Australia: Plaintiff ‘slips up’ on causation!

Legal Directions
Last Updated: 25 November 2010
Article by Katie Woolaston

Woolworths Limited v Kathryn Strong & Anor [2010] NSWCA 282


The matter of Woolworths Limited v Kathryn Strong & Anor provides a useful tool to unravel the test that a plaintiff must overcome, when attempting to establish causation in matters brought under the Civil Liability Act ('the Act'). In particular, when can it be found that a negligent act was not 'a necessary condition of the occurrence of the harm' (see section 5D(1)(a) of the Act).


On 24 September 2004, Ms Strong was shopping at the Centro Taree Shopping Centre, and in particular, the Big W store located within the centre (owned by Woolworths Limited). The Big W store conducted 'sidewalk sales' and had two large pot plant stands outside the store and within the centre, creating a corridor entry to the store.

Decades prior to the incident, Ms Strong had undergone a partial leg amputation, and as such, she ambulated with the use of crutches.

Prior to entering the Big W store, Ms Strong 'went to look at the pot plant stand' when one of her crutches slipped on a greasy item on the floor (alleged to be a hot chip), causing her to fall and sustain injury. She commenced District Court proceedings against both the owner of the shopping centre and Woolworths Limited. The company contracted to clean the centre was not joined as a defendant.
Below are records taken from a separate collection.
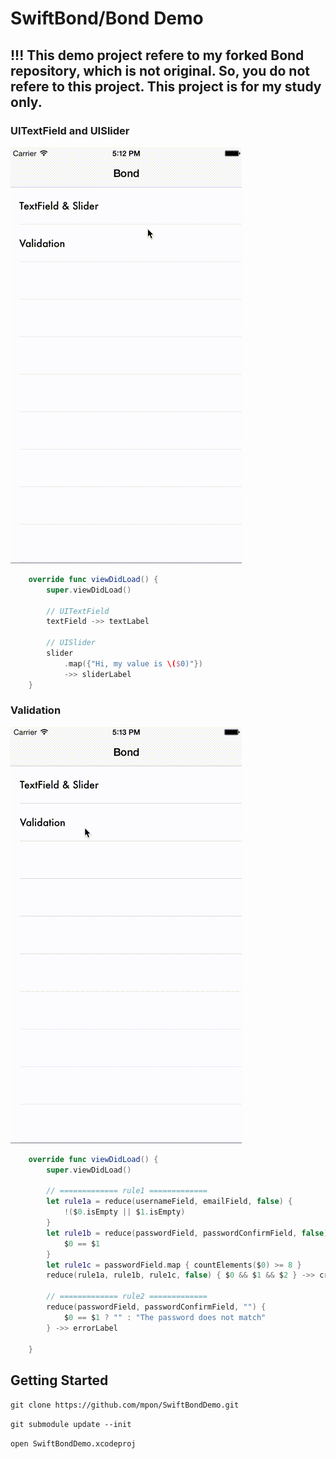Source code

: SwiftBond/Bond Demo
=====

!!! This demo project refere to my forked Bond repository, which is not original. So, you do not refere to this project. This project is for my study only.
---

### UITextField and UISlider

![demo1](demo1.gif)


```swift
    override func viewDidLoad() {
        super.viewDidLoad()
        
        // UITextField
        textField ->> textLabel
        
        // UISlider
        slider
            .map({"Hi, my value is \($0)"})
            ->> sliderLabel
    }
```

### Validation

![demo2](demo2.gif)

```swift
    override func viewDidLoad() {
        super.viewDidLoad()
        
        // ============= rule1 =============
        let rule1a = reduce(usernameField, emailField, false) {
            !($0.isEmpty || $1.isEmpty)
        }
        let rule1b = reduce(passwordField, passwordConfirmField, false) {
            $0 == $1
        }
        let rule1c = passwordField.map { countElements($0) >= 8 }
        reduce(rule1a, rule1b, rule1c, false) { $0 && $1 && $2 } ->> createButton

        // ============= rule2 =============
        reduce(passwordField, passwordConfirmField, "") {
            $0 == $1 ? "" : "The password does not match"
        } ->> errorLabel
        
    }
```

Getting Started
-----

`git clone https://github.com/mpon/SwiftBondDemo.git`

`git submodule update --init`

`open SwiftBondDemo.xcodeproj`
Evidence was led to the effect that the staff at the Big W store would keep a look out for spillages, and then contact the centre cleaning staff should cleaning be required.

On the other hand, the centre cleaning staff were under the impression that it was not their role to clean the sidewalk sales area, and would not check that area for hazards. They did however conduct checks of the surrounding area, including a nearby food court, every 15 to 20 minutes.

The matter at first instance

The matter proceeded to hearing at first instance before Robison DCJ. Due to the fall having occurred in an area under the control of Woolworths, His Honour found Woolworths to be liable in negligence, although unfortunately did not specifically address the elements of breach of duty of care and causation. The claim against the owner of the Centre was dismissed.

The Appeal

Woolworths appealed on the basis that the Trial Judge had not adequately considered the prospect that the potential negligence of Woolworths was not the cause of the plaintiff's fall.

It argued that Ms Strong's own concession that she was extra vigilant of potential hazards on the ground (due to a previous fall a number of months prior), demonstrated that reasonable care and skill, if exercised by Woolworths, would not have identified the hazard. On this issue, the Court of Appeal found that Ms Strong was not expected to have the sort of undivided attention expected of cleaners who are tasked to identify and remove floor hazards.

Woolworths then argued that even had they breached their duty of care, the negligent act was not the cause of the plaintiff's fall.

The Court of Appeal considered section 5D(1) of the Act, which provides:

'A determination that negligence caused particular harm comprises the following elements:
(a) That the negligence was a necessary condition of the occurrence of the harm (factual causation)
(b) That it is appropriate for the scope of the negligent person's liability to extend to the harm so caused (scope of liability).'

It was found that in these circumstances, factual causation will be evident where it is possible for a court to infer that it is more likely than not that the failure to exercise reasonable care and skill was a necessary condition of the particular harm that the plaintiff suffered. The court found the fall may have been avoided if Woolworths had in place a reasonable system for detecting and removing slippery substances, but could not say it was 'more likely than not'. That is to say, they could not find that the plaintiff would not have fallen had Woolworths taken reasonable care and skill in removing hazards.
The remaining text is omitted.